┏━━
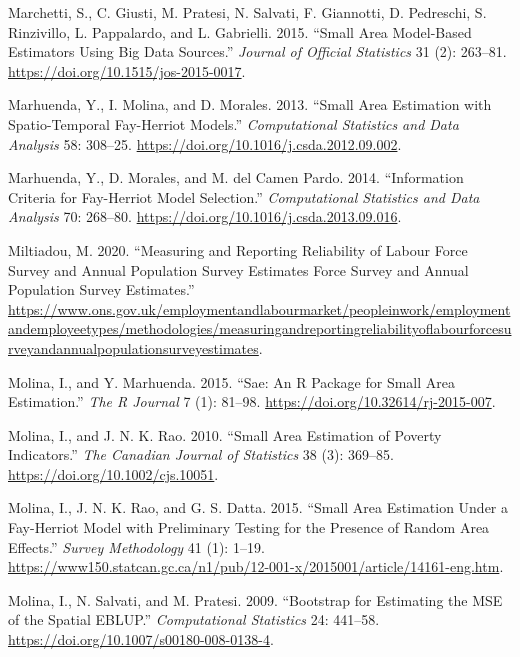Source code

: \begin{CSLReferences}{1}{0}
\leavevmode{}%
Marchetti, S., C. Giusti, M. Pratesi, N. Salvati, F. Giannotti, D. Pedreschi, S. Rinzivillo, L. Pappalardo, and L. Gabrielli. 2015. {``Small Area Model-Based Estimators Using Big Data Sources.''} \emph{Journal of Official Statistics} 31 (2): 263--81. \url{https://doi.org/10.1515/jos-2015-0017}.

\leavevmode{}%
Marhuenda, Y., I. Molina, and D. Morales. 2013. {``Small Area Estimation with Spatio-Temporal {Fay-Herriot} Models.''} \emph{Computational Statistics and Data Analysis} 58: 308--25. \url{https://doi.org/10.1016/j.csda.2012.09.002}.

\leavevmode{}%
Marhuenda, Y., D. Morales, and M. del Camen Pardo. 2014. {``Information Criteria for {Fay-Herriot} Model Selection.''} \emph{Computational Statistics and Data Analysis} 70: 268--80. \url{https://doi.org/10.1016/j.csda.2013.09.016}.

\leavevmode{}%
Miltiadou, M. 2020. {``Measuring and Reporting Reliability of Labour Force Survey and Annual Population Survey Estimates Force Survey and Annual Population Survey Estimates.''} \url{https://www.ons.gov.uk/employmentandlabourmarket/peopleinwork/employmentandemployeetypes/methodologies/measuringandreportingreliabilityoflabourforcesurveyandannualpopulationsurveyestimates}.

\leavevmode{}%
Molina, I., and Y. Marhuenda. 2015. {``Sae: An {R} Package for Small Area Estimation.''} \emph{The R Journal} 7 (1): 81--98. \url{https://doi.org/10.32614/rj-2015-007}.

\leavevmode{}%
Molina, I., and J. N. K. Rao. 2010. {``Small Area Estimation of Poverty Indicators.''} \emph{The Canadian Journal of Statistics} 38 (3): 369--85. \url{https://doi.org/10.1002/cjs.10051}.

\leavevmode{}%
Molina, I., J. N. K. Rao, and G. S. Datta. 2015. {``Small Area Estimation Under a {Fay-Herriot} Model with Preliminary Testing for the Presence of Random Area Effects.''} \emph{Survey Methodology} 41 (1): 1--19. \url{https://www150.statcan.gc.ca/n1/pub/12-001-x/2015001/article/14161-eng.htm}.

\leavevmode{}%
Molina, I., N. Salvati, and M. Pratesi. 2009. {``Bootstrap for Estimating the MSE of the Spatial EBLUP.''} \emph{Computational Statistics} 24: 441--58. \url{https://doi.org/10.1007/s00180-008-0138-4}.


\end{CSLReferences}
┗━━
Work to complete:
Omit all pictures while transcribing the entries verbatim.

Result for this exercise:
Source code

: \begin{CSLReferences}{1}{0}
\leavevmode{}%
Marchetti, S., C. Giusti, M. Pratesi, N. Salvati, F. Giannotti, D. Pedreschi, S. Rinzivillo, L. Pappalardo, and L. Gabrielli. 2015. {``Small Area Model-Based Estimators Using Big Data Sources.''} \emph{Journal of Official Statistics} 31 (2): 263--81. \url{https://doi.org/10.1515/jos-2015-0017}.

\leavevmode{}%
Marhuenda, Y., I. Molina, and D. Morales. 2013. {``Small Area Estimation with Spatio-Temporal {Fay-Herriot} Models.''} \emph{Computational Statistics and Data Analysis} 58: 308--25. \url{https://doi.org/10.1016/j.csda.2012.09.002}.

\leavevmode{}%
Marhuenda, Y., D. Morales, and M. del Camen Pardo. 2014. {``Information Criteria for {Fay-Herriot} Model Selection.''} \emph{Computational Statistics and Data Analysis} 70: 268--80. \url{https://doi.org/10.1016/j.csda.2013.09.016}.

\leavevmode{}%
Miltiadou, M. 2020. {``Measuring and Reporting Reliability of Labour Force Survey and Annual Population Survey Estimates Force Survey and Annual Population Survey Estimates.''} \url{https://www.ons.gov.uk/employmentandlabourmarket/peopleinwork/employmentandemployeetypes/methodologies/measuringandreportingreliabilityoflabourforcesurveyandannualpopulationsurveyestimates}.

\leavevmode{}%
Molina, I., and Y. Marhuenda. 2015. {``Sae: An {R} Package for Small Area Estimation.''} \emph{The R Journal} 7 (1): 81--98. \url{https://doi.org/10.32614/rj-2015-007}.

\leavevmode{}%
Molina, I., and J. N. K. Rao. 2010. {``Small Area Estimation of Poverty Indicators.''} \emph{The Canadian Journal of Statistics} 38 (3): 369--85. \url{https://doi.org/10.1002/cjs.10051}.

\leavevmode{}%
Molina, I., J. N. K. Rao, and G. S. Datta. 2015. {``Small Area Estimation Under a {Fay-Herriot} Model with Preliminary Testing for the Presence of Random Area Effects.''} \emph{Survey Methodology} 41 (1): 1--19. \url{https://www150.statcan.gc.ca/n1/pub/12-001-x/2015001/article/14161-eng.htm}.

\leavevmode{}%
Molina, I., N. Salvati, and M. Pratesi. 2009. {``Bootstrap for Estimating the MSE of the Spatial EBLUP.''} \emph{Computational Statistics} 24: 441--58. \url{https://doi.org/10.1007/s00180-008-0138-4}.


\end{CSLReferences}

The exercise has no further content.